AWS re:Invent 2022 - Hybrid cloud: Cataloging objects across storage systems (NFX301)

Summary

  • Denise Mace introduced the session and the speakers, Priyesh and Kishore, who are experts in object storage and catalog service infrastructure.
  • Kishore discussed the Netflix Studio ecosystem, focusing on the evolution of workflows, data movement, and storage systems.
  • Netflix uses AWS S3 for persistent storage of media assets and has evolved to use AWS Glacier Flex for cost-effective data lifecycle management.
  • The architecture has shifted from centralized to decentralized, utilizing AWS local zones for performance and proximity to workflows.
  • A catalog service was developed to manage data across different storage systems, formats, and protocols transparently.
  • Priyesh detailed the catalog service's design, requirements, and functionalities, including namespace management, access management, and support for heterogeneous storage systems.
  • The catalog service uses storage classes and locations to manage data, with a core API layer and a storage engine layer for specific storage systems.
  • The service dynamically updates based on changes in storage systems and supports a variety of APIs for lifecycle management, querying, and administration.

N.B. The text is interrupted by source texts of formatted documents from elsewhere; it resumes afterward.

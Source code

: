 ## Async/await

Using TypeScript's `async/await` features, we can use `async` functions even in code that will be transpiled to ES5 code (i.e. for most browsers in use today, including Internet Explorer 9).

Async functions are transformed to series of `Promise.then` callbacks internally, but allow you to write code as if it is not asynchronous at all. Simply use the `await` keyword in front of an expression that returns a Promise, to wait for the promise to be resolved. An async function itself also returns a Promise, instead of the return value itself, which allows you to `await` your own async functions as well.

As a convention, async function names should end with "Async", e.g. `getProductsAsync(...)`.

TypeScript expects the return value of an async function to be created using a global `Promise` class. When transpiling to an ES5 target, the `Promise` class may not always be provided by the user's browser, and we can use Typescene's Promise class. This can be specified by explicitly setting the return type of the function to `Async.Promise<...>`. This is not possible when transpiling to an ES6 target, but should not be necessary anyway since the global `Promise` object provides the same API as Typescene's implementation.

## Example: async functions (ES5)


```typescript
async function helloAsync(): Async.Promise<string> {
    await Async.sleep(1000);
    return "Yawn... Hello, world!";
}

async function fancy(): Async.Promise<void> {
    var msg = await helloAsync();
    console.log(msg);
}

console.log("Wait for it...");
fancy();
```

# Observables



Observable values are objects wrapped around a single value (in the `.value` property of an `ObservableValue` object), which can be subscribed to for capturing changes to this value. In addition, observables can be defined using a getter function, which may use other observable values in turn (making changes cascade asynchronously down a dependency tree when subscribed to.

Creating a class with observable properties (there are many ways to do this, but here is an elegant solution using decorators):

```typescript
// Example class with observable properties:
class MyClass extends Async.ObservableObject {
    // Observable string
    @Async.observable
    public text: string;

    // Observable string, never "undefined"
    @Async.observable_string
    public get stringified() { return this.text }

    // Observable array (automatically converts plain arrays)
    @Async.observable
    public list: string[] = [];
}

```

  • The presentation concluded with a discussion on the catalog service's role in the Netflix Studio ecosystem, its current capabilities, and future work, followed by a Q&A session.

Insights

  • The evolution of Netflix's storage architecture from centralized to decentralized reflects a broader industry trend towards hybrid cloud solutions that optimize for performance, cost, and scalability.
  • The catalog service developed by Netflix is a sophisticated solution to manage data across disparate storage systems, ensuring that applications can access data without concern for its physical location.

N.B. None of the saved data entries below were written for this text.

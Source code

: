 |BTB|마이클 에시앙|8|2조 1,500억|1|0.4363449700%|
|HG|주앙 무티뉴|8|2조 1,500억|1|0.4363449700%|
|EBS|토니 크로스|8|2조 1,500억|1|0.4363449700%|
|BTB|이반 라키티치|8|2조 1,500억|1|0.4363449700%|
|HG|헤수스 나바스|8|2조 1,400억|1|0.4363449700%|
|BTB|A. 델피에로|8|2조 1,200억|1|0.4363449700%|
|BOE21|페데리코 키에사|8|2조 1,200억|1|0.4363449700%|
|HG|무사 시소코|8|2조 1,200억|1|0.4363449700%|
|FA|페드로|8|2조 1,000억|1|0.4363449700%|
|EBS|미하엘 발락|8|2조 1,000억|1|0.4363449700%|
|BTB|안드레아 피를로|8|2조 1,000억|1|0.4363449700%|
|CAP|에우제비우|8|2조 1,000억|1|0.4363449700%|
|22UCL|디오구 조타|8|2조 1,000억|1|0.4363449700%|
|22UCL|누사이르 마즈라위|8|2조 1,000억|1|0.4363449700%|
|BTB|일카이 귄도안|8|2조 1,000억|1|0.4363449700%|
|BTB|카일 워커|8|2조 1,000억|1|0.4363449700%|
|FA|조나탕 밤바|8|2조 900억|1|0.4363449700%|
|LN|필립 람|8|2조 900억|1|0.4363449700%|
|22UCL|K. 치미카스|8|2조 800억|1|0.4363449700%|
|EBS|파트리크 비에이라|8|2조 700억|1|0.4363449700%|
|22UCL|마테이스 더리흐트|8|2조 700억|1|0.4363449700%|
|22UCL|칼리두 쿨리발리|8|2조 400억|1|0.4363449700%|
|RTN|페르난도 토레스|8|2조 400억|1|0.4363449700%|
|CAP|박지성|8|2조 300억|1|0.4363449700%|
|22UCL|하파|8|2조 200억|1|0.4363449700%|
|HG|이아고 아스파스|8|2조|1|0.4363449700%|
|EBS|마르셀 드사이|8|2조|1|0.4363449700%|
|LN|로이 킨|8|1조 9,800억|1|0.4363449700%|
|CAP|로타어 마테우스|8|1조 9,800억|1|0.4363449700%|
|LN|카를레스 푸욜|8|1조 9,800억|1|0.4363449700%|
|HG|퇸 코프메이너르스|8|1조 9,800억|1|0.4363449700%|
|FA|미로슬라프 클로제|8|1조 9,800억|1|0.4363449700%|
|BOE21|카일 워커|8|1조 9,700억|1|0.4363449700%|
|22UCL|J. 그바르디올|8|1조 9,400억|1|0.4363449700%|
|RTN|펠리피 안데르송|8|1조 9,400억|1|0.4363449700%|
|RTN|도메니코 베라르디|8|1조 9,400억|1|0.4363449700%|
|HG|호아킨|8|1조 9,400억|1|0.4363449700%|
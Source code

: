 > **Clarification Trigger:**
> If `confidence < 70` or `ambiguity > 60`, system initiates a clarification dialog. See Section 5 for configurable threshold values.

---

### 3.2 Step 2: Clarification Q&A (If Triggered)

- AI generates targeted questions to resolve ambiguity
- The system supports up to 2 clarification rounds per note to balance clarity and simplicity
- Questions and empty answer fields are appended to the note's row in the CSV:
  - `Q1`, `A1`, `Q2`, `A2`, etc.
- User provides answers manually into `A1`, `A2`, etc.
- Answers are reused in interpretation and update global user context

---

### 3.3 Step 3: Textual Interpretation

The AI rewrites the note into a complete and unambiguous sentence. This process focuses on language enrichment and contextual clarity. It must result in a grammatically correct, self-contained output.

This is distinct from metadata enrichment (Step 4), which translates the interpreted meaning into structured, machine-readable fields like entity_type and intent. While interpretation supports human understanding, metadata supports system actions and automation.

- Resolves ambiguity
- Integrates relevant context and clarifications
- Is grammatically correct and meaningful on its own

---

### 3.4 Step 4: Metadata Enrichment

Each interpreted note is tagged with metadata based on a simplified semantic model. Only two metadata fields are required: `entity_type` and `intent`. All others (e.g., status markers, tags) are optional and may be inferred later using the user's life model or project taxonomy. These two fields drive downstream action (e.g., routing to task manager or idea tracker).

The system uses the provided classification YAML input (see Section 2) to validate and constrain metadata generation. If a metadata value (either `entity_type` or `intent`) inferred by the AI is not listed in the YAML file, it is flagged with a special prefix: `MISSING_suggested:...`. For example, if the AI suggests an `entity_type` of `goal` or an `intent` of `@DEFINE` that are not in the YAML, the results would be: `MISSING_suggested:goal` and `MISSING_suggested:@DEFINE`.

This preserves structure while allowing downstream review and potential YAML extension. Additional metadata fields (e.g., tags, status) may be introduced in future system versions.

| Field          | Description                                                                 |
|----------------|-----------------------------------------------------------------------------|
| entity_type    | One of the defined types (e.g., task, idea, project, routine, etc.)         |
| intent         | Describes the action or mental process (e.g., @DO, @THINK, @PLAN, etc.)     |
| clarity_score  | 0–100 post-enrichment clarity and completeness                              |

  • The use of AWS Glacier Flex indicates a strategic approach to data lifecycle management, balancing the need for immediate access against cost savings from archival storage.

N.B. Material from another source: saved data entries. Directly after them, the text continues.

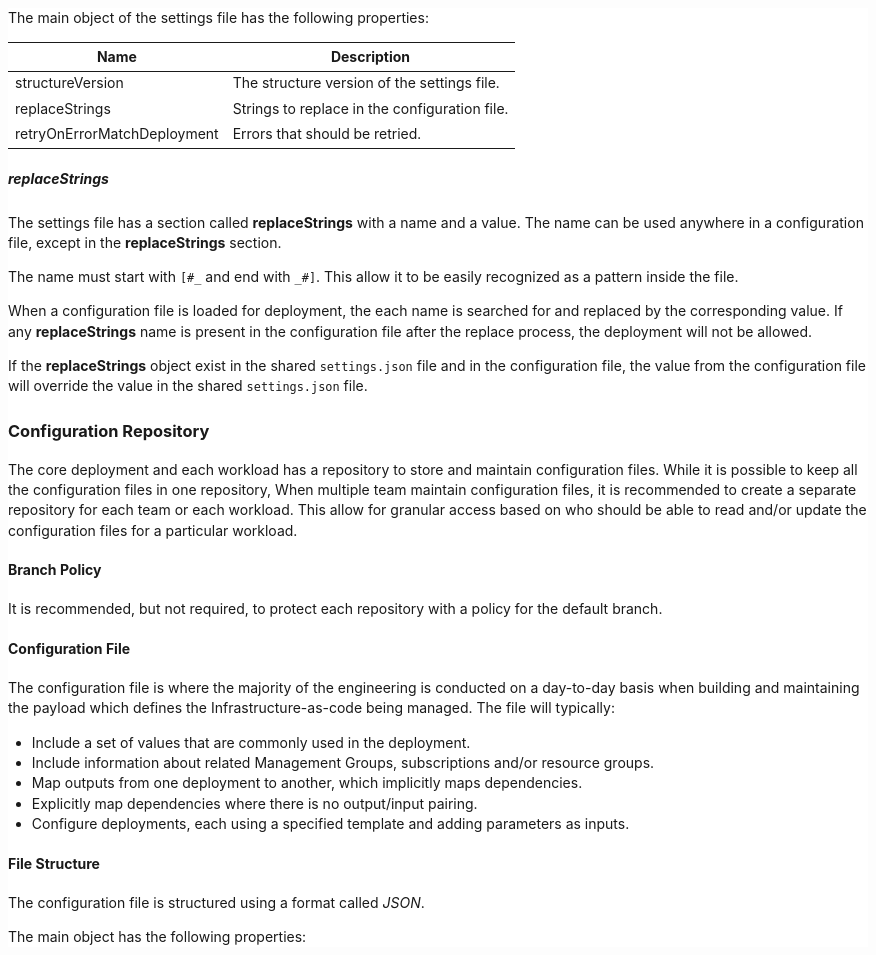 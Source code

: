 The main object of the settings file has the following properties:

|Name|Description|
|---|---|
|structureVersion|The structure version of the settings file.
|replaceStrings|Strings to replace in the configuration file.
|retryOnErrorMatchDeployment|Errors that should be retried.

##### replaceStrings

The settings file has a section called **replaceStrings** with a name and a value. The name can be used anywhere in a configuration file, except in the **replaceStrings** section.

The name must start with `[#_` and end with `_#]`. This allow it to be easily recognized as a pattern inside the file.

When a configuration file is loaded for deployment, the each name is searched for and replaced by the corresponding value. If any **replaceStrings** name is present in the configuration file after the replace process, the deployment will not be allowed.

If the **replaceStrings** object exist in the shared `settings.json` file and in the configuration file, the value from the configuration file will override the value in the shared `settings.json` file.

### Configuration Repository

The core deployment and each workload has a repository to store and maintain configuration files. While it is possible to keep all the configuration files in one repository, When multiple team maintain configuration files, it is recommended to create a separate repository for each team or each workload. This allow for granular access based on who should be able to read and/or update the configuration files for a particular workload.

#### Branch Policy

It is recommended, but not required, to protect each repository with a policy for the default branch.

#### Configuration File

The configuration file is where the majority of the engineering is conducted on a day-to-day basis when building and maintaining the payload which defines the Infrastructure-as-code being managed. The file will typically:

* Include a set of values that are commonly used in the deployment.
* Include information about related Management Groups, subscriptions and/or resource groups.
* Map outputs from one deployment to another, which implicitly maps dependencies.
* Explicitly map dependencies where there is no output/input pairing.
* Configure deployments, each using a specified template and adding parameters as inputs.

#### File Structure

The configuration file is structured using a format called *JSON*.

The main object has the following properties:
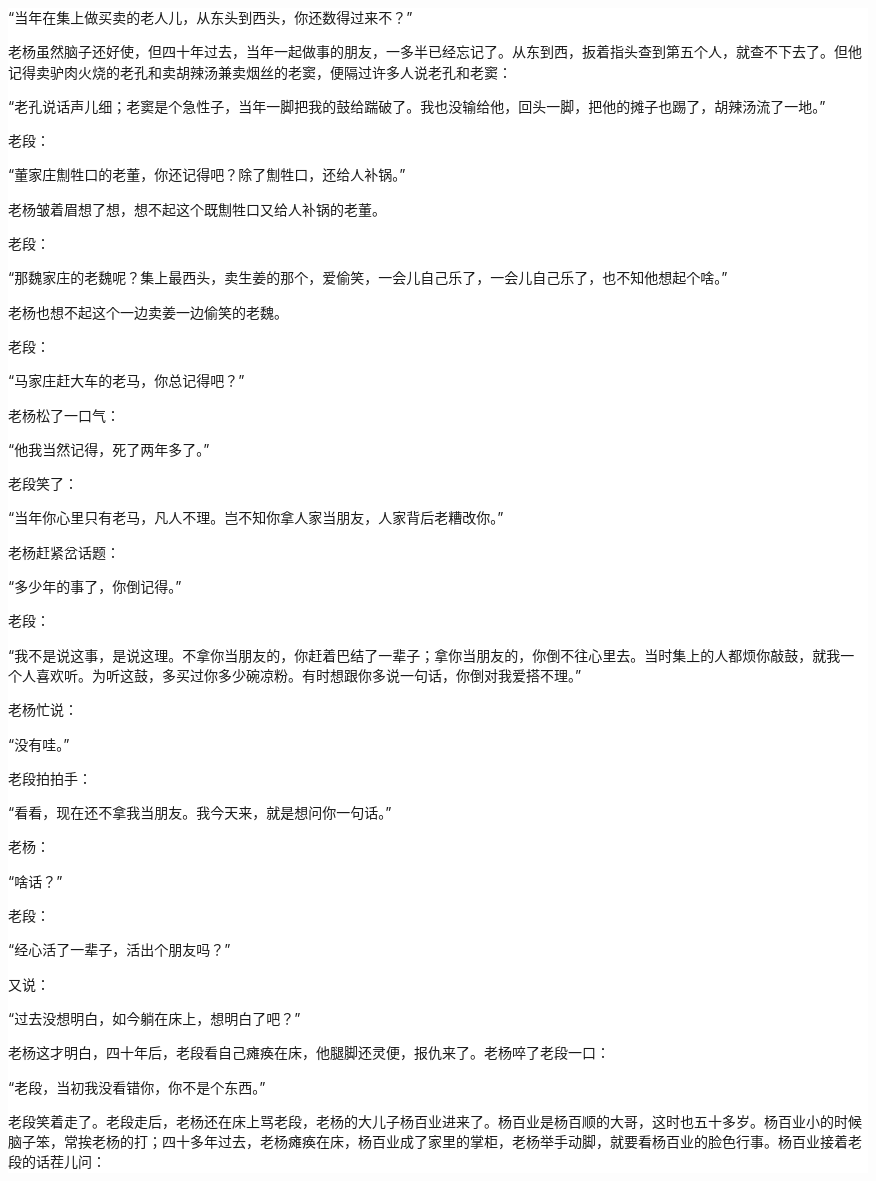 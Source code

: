“当年在集上做买卖的老人儿，从东头到西头，你还数得过来不？”

老杨虽然脑子还好使，但四十年过去，当年一起做事的朋友，一多半已经忘记了。从东到西，扳着指头查到第五个人，就查不下去了。但他记得卖驴肉火烧的老孔和卖胡辣汤兼卖烟丝的老窦，便隔过许多人说老孔和老窦：

“老孔说话声儿细；老窦是个急性子，当年一脚把我的鼓给踹破了。我也没输给他，回头一脚，把他的摊子也踢了，胡辣汤流了一地。”

老段：

“董家庄劁牲口的老董，你还记得吧？除了劁牲口，还给人补锅。”

老杨皱着眉想了想，想不起这个既劁牲口又给人补锅的老董。

老段：

“那魏家庄的老魏呢？集上最西头，卖生姜的那个，爱偷笑，一会儿自己乐了，一会儿自己乐了，也不知他想起个啥。”

老杨也想不起这个一边卖姜一边偷笑的老魏。

老段：

“马家庄赶大车的老马，你总记得吧？”

老杨松了一口气：

“他我当然记得，死了两年多了。”

老段笑了：

“当年你心里只有老马，凡人不理。岂不知你拿人家当朋友，人家背后老糟改你。”

老杨赶紧岔话题：

“多少年的事了，你倒记得。”

老段：

“我不是说这事，是说这理。不拿你当朋友的，你赶着巴结了一辈子；拿你当朋友的，你倒不往心里去。当时集上的人都烦你敲鼓，就我一个人喜欢听。为听这鼓，多买过你多少碗凉粉。有时想跟你多说一句话，你倒对我爱搭不理。”

老杨忙说：

“没有哇。”

老段拍拍手：

“看看，现在还不拿我当朋友。我今天来，就是想问你一句话。”

老杨：

“啥话？”

老段：

“经心活了一辈子，活出个朋友吗？”

又说：

“过去没想明白，如今躺在床上，想明白了吧？”

老杨这才明白，四十年后，老段看自己瘫痪在床，他腿脚还灵便，报仇来了。老杨啐了老段一口：

“老段，当初我没看错你，你不是个东西。”

老段笑着走了。老段走后，老杨还在床上骂老段，老杨的大儿子杨百业进来了。杨百业是杨百顺的大哥，这时也五十多岁。杨百业小的时候脑子笨，常挨老杨的打；四十多年过去，老杨瘫痪在床，杨百业成了家里的掌柜，老杨举手动脚，就要看杨百业的脸色行事。杨百业接着老段的话茬儿问：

  • The session highlighted the importance of a global registry for objects in a hybrid cloud environment, which is crucial for managing data at scale and across multiple storage systems.
  • The design of the catalog service, with its abstraction of storage engines and dynamic awareness of changes, showcases a high level of engineering that could be beneficial for other organizations facing similar challenges in data management.
  • The future work mentioned, including better lifecycle management, smart clients, and encryption key management, suggests ongoing improvements and innovations in cloud storage and data management.